Stored data entries:
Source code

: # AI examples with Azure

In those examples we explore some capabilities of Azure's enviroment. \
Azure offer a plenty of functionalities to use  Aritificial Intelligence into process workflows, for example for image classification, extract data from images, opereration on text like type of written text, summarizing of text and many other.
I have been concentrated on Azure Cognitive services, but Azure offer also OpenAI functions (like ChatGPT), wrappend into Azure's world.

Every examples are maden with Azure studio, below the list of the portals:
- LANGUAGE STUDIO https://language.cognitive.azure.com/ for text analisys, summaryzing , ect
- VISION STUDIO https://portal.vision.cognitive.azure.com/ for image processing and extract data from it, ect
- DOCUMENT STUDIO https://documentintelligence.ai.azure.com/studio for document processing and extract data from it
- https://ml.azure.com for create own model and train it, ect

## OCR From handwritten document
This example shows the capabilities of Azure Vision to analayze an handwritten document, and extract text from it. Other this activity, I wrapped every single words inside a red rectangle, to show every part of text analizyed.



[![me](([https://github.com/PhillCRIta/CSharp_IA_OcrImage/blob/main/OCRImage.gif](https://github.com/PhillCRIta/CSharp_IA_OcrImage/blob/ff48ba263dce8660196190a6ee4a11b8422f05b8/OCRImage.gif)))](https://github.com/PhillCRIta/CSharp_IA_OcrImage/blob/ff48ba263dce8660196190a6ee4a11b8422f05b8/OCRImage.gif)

» PROMPT:
Retype all the data, changing nothing.

» ANSWER:
Source code

: # AI examples with Azure

In those examples we explore some capabilities of Azure's enviroment. \
Azure offer a plenty of functionalities to use  Aritificial Intelligence into process workflows, for example for image classification, extract data from images, opereration on text like type of written text, summarizing of text and many other.
I have been concentrated on Azure Cognitive services, but Azure offer also OpenAI functions (like ChatGPT), wrappend into Azure's world.

Every examples are maden with Azure studio, below the list of the portals:
- LANGUAGE STUDIO https://language.cognitive.azure.com/ for text analisys, summaryzing , ect
- VISION STUDIO https://portal.vision.cognitive.azure.com/ for image processing and extract data from it, ect
- DOCUMENT STUDIO https://documentintelligence.ai.azure.com/studio for document processing and extract data from it
- https://ml.azure.com for create own model and train it, ect

## OCR From handwritten document
This example shows the capabilities of Azure Vision to analayze an handwritten document, and extract text from it. Other this activity, I wrapped every single words inside a red rectangle, to show every part of text analizyed.



[![me](([https://github.com/PhillCRIta/CSharp_IA_OcrImage/blob/main/OCRImage.gif](https://github.com/PhillCRIta/CSharp_IA_OcrImage/blob/ff48ba263dce8660196190a6ee4a11b8422f05b8/OCRImage.gif)))](https://github.com/PhillCRIta/CSharp_IA_OcrImage/blob/ff48ba263dce8660196190a6ee4a11b8422f05b8/OCRImage.gif)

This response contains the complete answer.